What if supermarkets, shopping malls and petrol stations refuse to take the old denomination notes before the October deadline lapses. Kenya has dared a bold move to phase out the old currency notes.
In 2016, India too did that. Borrowing from the Indian model, we can expect high inflation and chaos in the next few months. Sadly that some lives may be lost, in the worst.
It is important to first look at the most likely ways people holding cash may want to spend it.
As expected, people with unbanked cash will rush to deposit the money to the bank or spend it in a thrifty way. At the bank, there will be a major scrutiny to smoke out those who cannot explain the abrupt swell in their bank accounts.
Another possible get-away for people holding large amounts of money is by exchanging it with US dollars.
From a 2019 economic survey, Kenya had by July 2018 about Ksh210 billion out in the economy in one thousand denomination and which was not banked. About Ksh 20 billion in lesser denomination notes was also feared to be out. In total, about Ksh 230 billion is out in the economy but not banked.

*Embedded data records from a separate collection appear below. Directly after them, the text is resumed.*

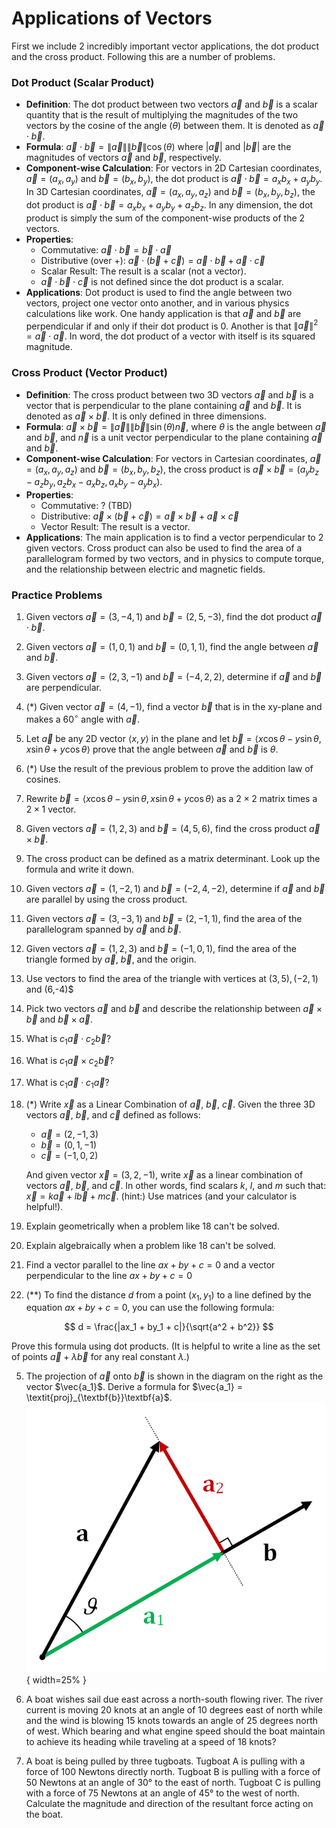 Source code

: # Applications of Vectors

First we include 2 incredibly important vector applications, the dot product and the cross product. Following this are a number of problems.

### Dot Product (Scalar Product)

- **Definition**: The dot product between two vectors $\vec{a}$ and $\vec{b}$ is a scalar quantity that is the result of multiplying the magnitudes of the two vectors by the cosine of the angle ($\theta$) between them. It is denoted as $\vec{a} \cdot \vec{b}$.
- **Formula**: $\vec{a} \cdot \vec{b} = \|\vec{a}\| \|\vec{b}\| \cos(\theta)$ where $|\vec{a}|$ and $|\vec{b}|$ are the magnitudes of vectors $\vec{a}$ and $\vec{b}$, respectively.
- **Component-wise Calculation**: For vectors in 2D  Cartesian coordinates, $\vec{a} = (a_x, a_y)$ and $\vec{b} = (b_x, b_y)$, the dot product is $\vec{a} \cdot \vec{b} = a_xb_x + a_yb_y$. In 3D Cartesian coordinates, $\vec{a} = (a_x, a_y, a_z)$ and $\vec{b} = (b_x, b_y, b_z)$, the dot product is $\vec{a} \cdot \vec{b} = a_xb_x + a_yb_y + a_zb_z$. In any dimension, the dot product is simply the sum of the component-wise products of the 2 vectors.
- **Properties**:
  - Commutative: $\vec{a} \cdot \vec{b} = \vec{b} \cdot \vec{a}$
  - Distributive (over $+$): $\vec{a} \cdot (\vec{b} + \vec{c}) = \vec{a} \cdot \vec{b} + \vec{a} \cdot \vec{c}$
  - Scalar Result: The result is a scalar (not a vector).
  - $\vec{a} \cdot \vec{b} \cdot \vec{c}$ is not defined since the dot product is a scalar.
- **Applications**: Dot product is used to find the angle between two vectors, project one vector onto another, and in various physics calculations like work. One handy application is that $\vec{a}$ and $\vec{b}$ are perpendicular if and only if their dot product is 0. Another is that $\|\vec{a}\|^2 = \vec{a} \cdot \vec{a}$. In word, the dot product of a vector with itself is its squared magnitude.

### Cross Product (Vector Product)

- **Definition**: The cross product between two 3D vectors $\vec{a}$ and $\vec{b}$ is a vector that is perpendicular to the plane containing $\vec{a}$ and $\vec{b}$. It is denoted as $\vec{a} \times \vec{b}$. It is only defined in three dimensions.
- **Formula**: $\vec{a} \times \vec{b} = \|\vec{a}\| \|\vec{b}\| \sin(\theta) \vec{n}$, where $\theta$ is the angle between $\vec{a}$ and $\vec{b}$, and $\vec{n}$ is a unit vector perpendicular to the plane containing $\vec{a}$ and $\vec{b}$.
- **Component-wise Calculation**: For vectors in Cartesian coordinates, $\vec{a} = (a_x, a_y, a_z)$ and $\vec{b} = (b_x, b_y, b_z)$, the cross product is $\vec{a} \times \vec{b} = (a_yb_z - a_zb_y, a_zb_x - a_xb_z, a_xb_y - a_yb_x)$.
- **Properties**:
  - Commutative: ? (TBD)
  - Distributive: $\vec{a} \times (\vec{b} + \vec{c}) = \vec{a} \times \vec{b} + \vec{a} \times \vec{c}$
  - Vector Result: The result is a vector.
- **Applications**: The main application is to find a vector perpendicular to 2 given vectors. Cross product can also be used to find the area of a parallelogram formed by two vectors, and in physics to compute torque, and the relationship between electric and magnetic fields.

### Practice Problems
  1. Given vectors $\vec{a} = (3, -4, 1)$ and $\vec{b} = (2, 5, -3)$, find the dot product $\vec{a} \cdot \vec{b}$.

  1. Given vectors $\vec{a} = (1, 0, 1)$ and $\vec{b} = (0, 1, 1)$, find the angle between $\vec{a}$ and $\vec{b}$.

  1. Given vectors $\vec{a} = (2, 3, -1)$ and $\vec{b} = (-4, 2, 2)$, determine if $\vec{a}$ and $\vec{b}$ are perpendicular.

  4.  (*) Given vector $\vec{a} = (4, -1)$, find a vector $\vec{b}$ that is in the xy-plane and makes a $60^\circ$ angle with $\vec{a}$.

  5.  Let $\vec{a}$ be any 2D vector $\langle x,y \rangle$ in the plane and let $\vec{b} = \langle
  x\cos\theta - y\sin\theta,
  x \sin\theta +  y \cos\theta \rangle$
  prove that the angle between $\vec{a}$ and $\vec{b}$ is $\theta$.

  1. (*) Use the result of the previous problem to prove the addition law of cosines.
  2. Rewrite $\vec{b} = \langle
  x\cos\theta - y\sin\theta,
  x \sin\theta +  y \cos\theta \rangle$ as a $2\times2$ matrix times a $2\times1$ vector.

  3. Given vectors $\vec{a} = (1, 2, 3)$ and $\vec{b} = (4, 5, 6)$, find the cross product $\vec{a} \times \vec{b}$.

  12. The cross product can be defined as a matrix determinant. Look up the formula and write it down.

  4. Given vectors $\vec{a} = (1, -2, 1)$ and $\vec{b} = (-2, 4, -2)$, determine if $\vec{a}$ and $\vec{b}$ are parallel by using the cross product.

  5. Given vectors $\vec{a} = (3, -3, 1)$ and $\vec{b} = (2, -1, 1)$, find the area of the parallelogram spanned by $\vec{a}$ and $\vec{b}$.

  6. Given vectors $\vec{a} = (1, 2, 3)$ and $\vec{b} = (-1, 0, 1)$, find the area of the triangle formed by $\vec{a}$, $\vec{b}$, and the origin.
  7. Use vectors to find the area of the triangle with vertices at $(3,5), (-2,1)$ and (6,-4)$
  8.  Pick two vectors $\vec{a}$ and $\vec{b}$ and describe the relationship between $\vec{a} \times \vec{b}$ and $\vec{b} \times \vec{a}$.
  9.  What is $c_1\vec{a} \cdot c_2 \vec{b}$?
  10. What is $c_1\vec{a} \times c_2 \vec{b}$?
  11. What is $c_1\vec{a} \cdot c_1 \vec{a}$?
  13. (*) Write $\vec{x}$ as a Linear Combination of $\vec{a}$, $\vec{b}$, $\vec{c}$. Given the three 3D vectors $\vec{a}$, $\vec{b}$, and $\vec{c}$ defined as follows:
      - $\vec{a} = (2, -1, 3)$
      - $\vec{b} = (0, 1, -1)$
      - $\vec{c} = (-1, 0, 2)$

      And given vector $\vec{x} = (3, 2, -1)$,
    write $\vec{x}$ as a linear combination of vectors $\vec{a}$, $\vec{b}$, and $\vec{c}$. In other words, find scalars $k$, $l$, and $m$ such that: $\vec{x} = k\vec{a} + l\vec{b} + m\vec{c}$.
  (hint:) Use matrices (and your calculator is helpful!).

  1.   Explain geometrically when a problem like 18 can't be solved.
  2.   Explain algebraically when a problem like 18 can't be solved.
  3.   Find a vector parallel to the line $ax + by + c = 0$ and a vector perpendicular to the line $ax + by + c = 0$

  14.   (**) To find the distance $d$ from a point $(x_1, y_1)$ to a line defined by the equation $ax + by + c = 0$, you can use the following formula:

  $$ d = \frac{|ax_1 + by_1 + c|}{\sqrt{a^2 + b^2}} $$

Prove this formula using dot products. (It is helpful to write a line as the set of points $\vec{a} + \lambda \vec{b}$ for any real constant $\lambda$.)

5. The projection of $\vec{a}$ onto $\vec{b}$ is shown in the diagram on the right as the vector $\vec{a_1}$. Derive a formula for $\vec{a_1} = \textit{proj}_{\textbf{b}}\textbf{a}$.
![alt text](projection.png){ width=25% }
  1.  A boat wishes sail due east across a north-south flowing river. The river current is moving 20 knots at an angle of 10 degrees east of north while and the wind is blowing 15 knots towards an angle of 25 degrees north of west. Which bearing and what engine speed should the boat maintain to achieve its heading while traveling at a speed of 18 knots?

  2. A boat is being pulled by three tugboats. Tugboat A is pulling with a force of 100 Newtons directly north. Tugboat B is pulling with a force of 50 Newtons at an angle of 30° to the east of north. Tugboat C is pulling with a force of 75 Newtons at an angle of 45° to the west of north. Calculate the magnitude and direction of the resultant force acting on the boat.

Seeking to exchange Ksh230 billion to US dollars would create a high demand for the dollar. The Central Bank will regulate the foreign exchange reserve and make sure that the money being held will not be cleansed by foreign exchange.
With those major holes having been sealed, this is how chaos will come.
People will seek to spend money in high value assets such as cars, and real estate. In the next one year, there is a likelihood of inflation. Effects of demonetization take about 12 months. India’s story was sad, though it brought some desired results.
In India, two high value notes were declared ‘illegal tender’ and hence people had to scramble for new notes. In the rush, the casual labourers were most hit as the new currency was a very scarce commodity.
With no money to buy basic items such as food, poor families could hardly support life. With the same economic indices in Kenya as India, people who depend on their day’s salary for the same day’s livelihood should brace themselves for hard times ahead.
Shopping malls, supermarkets and essentially all traders will reach a point to refuse taking the old notes an especially in high value denomination. The traders will refuse to take the notes in fear of withholding them past the deadline. Only the banks can save this.
In India, the effects of demonetisation transcended to scramble for basic services such as healthcare. In the cases where the situations were too intense, people lost their lives. It is reported that around 80 Indians died from the effects of demonetization.